United States or Cuba ? Vote for the TOP Country of the Week !


Hannay was not at home when Anne called, for Anne had deliberately avoided her "day." But Mrs. Hannay was irrepressibly forgiving, and Anne found herself invited to dine at the Hannays' with her husband early in the following week. It was hardly an hour since she had left Mrs. Hannay's doorstep when the pressing, the almost alarmingly affectionate little note came hurrying after her.

"Once you're there, it won't be bad, you know, at all. The Hannays are really all right. They'll ask the very nicest people they know to meet you. They think you're doing them a tremendous honour, you know, and they'll rise to it. You'll see how they'll rise." Mrs. Hannay had every appearance of having risen to it. Hannay rose. When agreeably excited Mrs.
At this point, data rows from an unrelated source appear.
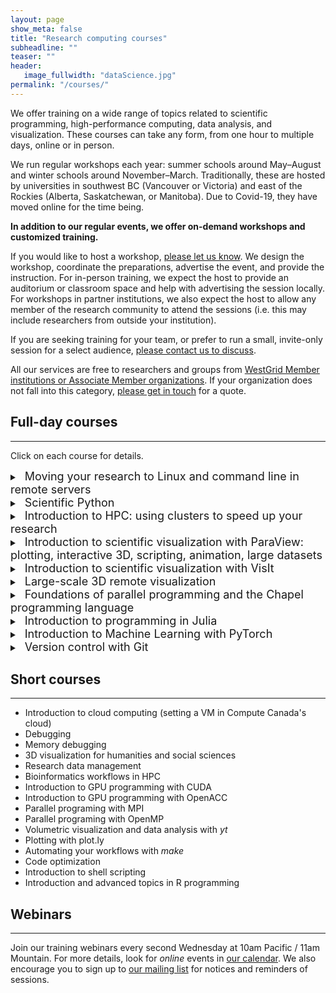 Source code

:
 ```yaml
---
layout: page
show_meta: false
title: "Research computing courses"
subheadline: ""
teaser: ""
header:
   image_fullwidth: "dataScience.jpg"
permalink: "/courses/"
---
```


We offer training on a wide range of topics related to scientific programming, high-performance computing, data analysis, and visualization. These courses can take any form, from one hour to multiple days, online or in person.

We run regular workshops each year: summer schools around May–August and winter schools around November–March. Traditionally, these are hosted by universities in southwest BC (Vancouver or Victoria) and east of the Rockies (Alberta, Saskatchewan, or Manitoba). Due to Covid-19, they have moved online for the time being.

**In addition to our regular events, we offer on-demand workshops and customized training.**

If you would like to host a workshop, [please let us know](mailto:training@westgrid.ca). We design the workshop,
coordinate the preparations, advertise the event, and provide the instruction. For in-person training, we expect the
host to provide an auditorium or classroom space and help with advertising the session locally. For workshops in partner
institutions, we also expect the host to allow any member of the research community to attend the sessions (i.e. this
may include researchers from outside your institution).

If you are seeking training for your team, or prefer to run a small, invite-only session for a select audience, [please contact us to discuss](mailto:training@westgrid.ca).

All our services are free to researchers and groups from [WestGrid Member institutions or Associate Member organizations](https://www.westgrid.ca/become_member). If your organization does not fall into this category, [please get in touch](mailto:training@westgrid.ca) for a quote.


<!-- ========================================================================================== -->

<!-- Numerical Computing with Python https://support.scinet.utoronto.ca/education/go.php/473/index.php/ib/1//p_course/473 -->
<!-- Scientific Computing for Physicists https://support.scinet.utoronto.ca/education/go.php/468/index.php/ib/1//p_course/468 -->

## Full-day courses

---

Click on each course for details.

<details>
<summary>
<a>&nbsp;&nbsp;<font size="+1">Moving your research to Linux and command line in remote servers</font></a>
</summary>
<p>
<br>
This workshop is a hands-on introduction to Linux command line and the interaction with a
remote server. We review basic Linux commands, file management (edit, copy, remove and remote-transfer
files), directories and the file system, remote access, basic version control (Git, GitHub), Bash scripts
and basic Bash programming.
</p>
</details>

<details>
<summary>
<a>&nbsp;&nbsp;<font size="+1">Scientific Python</font></a>
</summary>
<p>
<br>
This is a one- or two-day workshop introducing scientific programming in Python to beginners. We start with the basic
concepts such as variables, lists, dictionaries, flow control, conditionals, loops, working with libraries, writing
functions. We then go to more advanced topics such as speeding up your calculations with numpy (and working with numpy
arrays in general), plotting with matplotlib or plot.ly, geospatial data processing and maps with cartopy, pandas
dataframes, working with images, multidimensional arrays in xarray, working with 3D multi-resolution data in yt, running
Python scripts from the command line including processing arguments and standard input, and other topics.<br>
<br>
We could customize this workshop to address your specific Python workflows.
</p>
</details>

<details>
<summary>
<a>&nbsp;&nbsp;<font size="+1">Introduction to HPC: using clusters to speed up your research</font></a>
</summary>
<p>
<br>
We start with an overview of the hardware of common HPC clusters and quick description of the resources
available on Compute Canada's national systems (Cedar / Graham / Niagara / Béluga). We then continue
learning the basic tools and techniques to work on a cluster: software environment and modules, overview
of installed programming languages and compilers, working with makefiles and installing new software
locally. Finally, we take a look at the Slurm job scheduler: why use it, fairshare and priority,
submitting serial jobs and job arrays, submitting OpenMP / MPI / hybrid / GPU jobs, working inside
interactive jobs, and tracking your job's memory usage. We also take a quick look at working with common
packages such as R, Python and Matlab on the clusters, as well as best practices in cluster workflows.
</p>
</details>

<details>
<summary>
<a>&nbsp;&nbsp;<font size="+1">Introduction to scientific visualization with ParaView: plotting, interactive 3D, scripting, animation, large datasets</font></a>
</summary>
<p>
<br>
We start with simple 1D/2D/3D plotting using plot.ly. The rest of the day we study 3D scientific
visualization with ParaView, an open source, multi-platform data analysis and visualization tool designed
to run on a variety of hardware from an individual laptop to large supercomputers. With ParaView users
can interactively visualize 2D and 3D data sets defined on structured, adaptive and unstructured meshes
or particles, animate these datasets in time, and manipulate them with a variety of filters. ParaView
supports both interactive (GUI) and scripted (including offscreen) visualization, and is an easy and fun
tool to learn.
</p>
</details>

<details>
<summary>
<a>&nbsp;&nbsp;<font size="+1">Introduction to scientific visualization with VisIt</font></a>
</summary>
<p>
<br>
This is a VisIt-flavoured version of the previous workshop.
</p>
</details>

<details>
<summary>
<a>&nbsp;&nbsp;<font size="+1">Large-scale 3D remote visualization</font></a>
</summary>
<p>
<br>
This is an advanced version of the ParaView-based visualization course focusing on parallel
rendering, interactive client-server remote visualization, batch workflows using both cluster's CPUs and
GPUs.
</p>
</details>

<details>
<summary>
<a>&nbsp;&nbsp;<font size="+1">Foundations of parallel programming and the Chapel programming language</font></a>
</summary>
<p>
<br>
This course is a general introduction to the main concepts of parallel programming and the
Chapel programming language. Chapel is a relatively new language for both shared and distributed-memory
programming, with easy-to-use, high-level abstractions for both task and data parallelism that make it
ideal for learning parallel programming for a novice HPC user. Chapel is incredibly intuitive, striving
to merge the ease-of-use of Python and the performance of traditional compiled languages such as C and
Fortran. Parallel constructs that typically take tens of lines of MPI code can be expressed in only a few
lines of Chapel code. Chapel is open source and can run on any Unix-like operating system, with hardware
support from laptops to large HPC systems.
</p>
</details>

<details>
<summary>
<a>&nbsp;&nbsp;<font size="+1">Introduction to programming in Julia</font></a>
</summary>
<p>
<br>
R and Python are interpreted languages: an interpreter executes the code directly, without pre-compilation. This is
extremely convenient: it is what allows you to type and execute code in a Python or R interactive shell. The price to
pay is low performance. To overcome this limitation, researchers often use C/C++ functions for the most
computation-intensive parts of their algorithms. But the need to use multiple languages and the non-interactive nature
of compiled languages can make this approach somewhat tedious.<br>
<br>
Julia uses just-in-time (JIT) compilation: the code is compiled at run time. This means that it feels like running R or
Python, while it is almost as fast as C. This makes Julia particularly well suited for big data analysis, machine
learning, or heavy modelling. Julia shines with its extremely clean and concise syntax making it easy to learn and
really enjoyable to use.<br>
<br>
In this workshop, which does not require any prior experience in Julia (experience in another language such as R or
Python would be ideal), we will start with the basics of Julia's syntax and its packaging system, and then we will look
at running Julia in parallel for large-scale problems.
</p>
</details>

<details>
<summary>
<a>&nbsp;&nbsp;<font size="+1">Introduction to Machine Learning with PyTorch</font></a>
</summary>
<p>
<br>
This is a full-day workshop introducing the basic principles of machine learning and the first steps with PyTorch.
</p>
</details>

<details>
<summary>
<a>&nbsp;&nbsp;<font size="+1">Version control with Git</font></a>
</summary>
<p>
<br>
This two-day workshop introduces version control with Git and covers the most common operations. It puts a particular emphasis on explaining the functioning of Git: understanding what commands really do brings the confidence to go beyond the limited use of "add, commit, push" so common in data science fields.
</p>
</details>

<!-- ========================================================================================== -->

## Short courses

---

* Introduction to cloud computing (setting a VM in Compute Canada's cloud)
* Debugging
* Memory debugging
* 3D visualization for humanities and social sciences
* Research data management
* Bioinformatics workflows in HPC
* Introduction to GPU programming with CUDA
* Introduction to GPU programming with OpenACC
* Parallel programing with MPI
* Parallel programing with OpenMP
* Volumetric visualization and data analysis with *yt*
* Plotting with plot.ly
* Automating your workflows with *make*
* Code optimization
* Introduction to shell scripting
* Introduction and advanced topics in R programming

<!-- ========================================================================================== -->

## Webinars

---

Join our training webinars every second Wednesday at 10am Pacific / 11am Mountain. For more details, look
for *online* events in <a href="https://www.westgrid.ca/events/westgrid-training-events"
target="_blank">our calendar</a>. We also encourage you to sign up to <a
href="https://westgrid.us4.list-manage.com/subscribe/post?u=3c76a762cc69cb8a35e25fd53&id=4eebf3c86b&group[9541][1]=true"
target="_blank">our mailing list</a> for notices and reminders of sessions.

<!-- ========================================================================================== -->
When she announced, at breakfast one Monday, that she had asked the Eliotts, the Gardners, Canon Wharton, and Miss Proctor, for dinner on Wednesday, she uttered each name as if it had been a challenge, and looked for some irritating maneuver in response. He would, of course, proclaim that he was going to dine with the Hannays, or he would effect a retreat to Mr. Gorst's rooms, or to his club.

Hannay's conversation. His own was sometimes monotonous and a little dull. He was growing even physically heavy. But Mrs. Hannay did not seem to mind. There was a certain justice in Anne's justification. He didn't consciously prefer the Hannays' society to hers; but he actually found it more agreeable, and for the reasons she suspected.